The other day an interview on National Public Radio discussed how the atheist movement in the US has fractured into fundamentalists and progressives. The fundamentalists aggressively ridicule and attack the beliefs of religious people while progressives see this as counterproductive, recognizing history's lesson that persecution draws attention to religious groups, causing more people to join them.

It sounds about right for the atheist movement to be breaking apart, for Nature shows that all things that become big and complex, even philosophical movements, fracture into smaller, often competing parts, unless they go extinct.

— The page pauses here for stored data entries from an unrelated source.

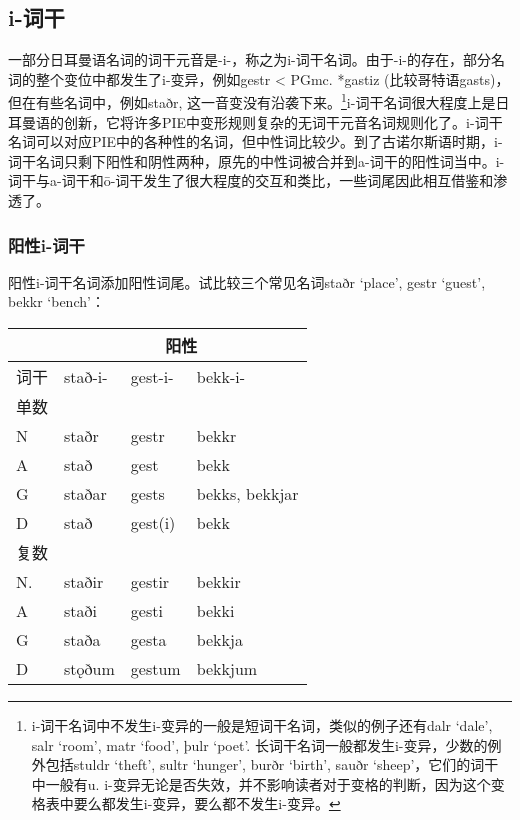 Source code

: \subsection{i-词干}
\label{i-词干}

一部分日耳曼语名词的词干元音是-i-，称之为i-词干名词。由于-i-的存在，部分名词的整个变位中都发生了i-变异，例如gestr
< PGmc. *gastiz (比较哥特语gasts)，但在有些名词中，例如staðr,
这一音变没有沿袭下来。\footnote{i-词干名词中不发生i-变异的一般是短词干名词，类似的例子还有dalr
  `dale', salr `room', matr `food', þulr
  `poet'. 长词干名词一般都发生i-变异，少数的例外包括stuldr `theft', sultr
  `hunger', burðr `birth', sauðr `sheep'，它们的词干中一般有u.
  i-变异无论是否失效，并不影响读者对于变格的判断，因为这个变格表中要么都发生i-变异，要么都不发生i-变异。}i-词干名词很大程度上是日耳曼语的创新，它将许多PIE中变形规则复杂的无词干元音名词规则化了。i-词干名词可以对应PIE中的各种性的名词，但中性词比较少。到了古诺尔斯语时期，i-词干名词只剩下阳性和阴性两种，原先的中性词被合并到a-词干的阳性词当中。i-词干与a-词干和ō-词干发生了很大程度的交互和类比，一些词尾因此相互借鉴和渗透了。

\subsubsection{阳性i-词干}\label{阳性i-词干}

阳性i-词干名词添加阳性词尾。试比较三个常见名词staðr `place', gestr
`guest', bekkr `bench'：

\begin{longtable}{llll}
  \toprule
     & \multicolumn{3}{c}{\textbf{阳性}}                            \\
  \midrule
  \endhead
  \bottomrule
  \endfoot
  词干 & stað-i-                         & gest-i- & bekk-i-        \\
  单数 &                                 &         &                \\
  N  & staðr                           & gestr   & bekkr          \\
  A  & stað                            & gest    & bekk           \\
  G  & staðar                          & gests   & bekks, bekkjar \\
  D  & stað                            & gest(i) & bekk           \\
  复数 &                                 &         &                \\
  N. & staðir                          & gestir  & bekkir         \\
  A  & staði                           & gesti   & bekki          \\
  G  & staða                           & gesta   & bekkja         \\
  D  & stǫðum                          & gestum  & bekkjum        \\
\end{longtable}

The Tree of Life is the model for how it's done: There's a single, simple beginning, or trunk, that branches, and then those branches branch, and those branches branch, on and on. Atheism, then, having grown enough to be a large, complex movement, must fracture the way a tree produces branches.

Both atheism and religiosity are extreme positions. Atheism is extreme because its advocates behold the Universe's enormity, complexity and mystery, yet deny that any kind of Creative Impulse is responsible and worthy of reverence, or at least recognition. Religiosity is just as extreme because it requires its adherents to accept a belief system or "faith" off the shelf, prepackaged by someone else, and blindly believe in it with heart and soul.

A Middle Path is available between these two extremes. The spiritual Middle Path requires no priests, no sacred texts, no rites, no tithing or even a name. It is something between a mood and an understanding that spontaneously arises within each of us when we reflect on the nature of Nature, and allow our insights and behavior to evolve in harmony with that ever-more-inspiriting mood-understanding.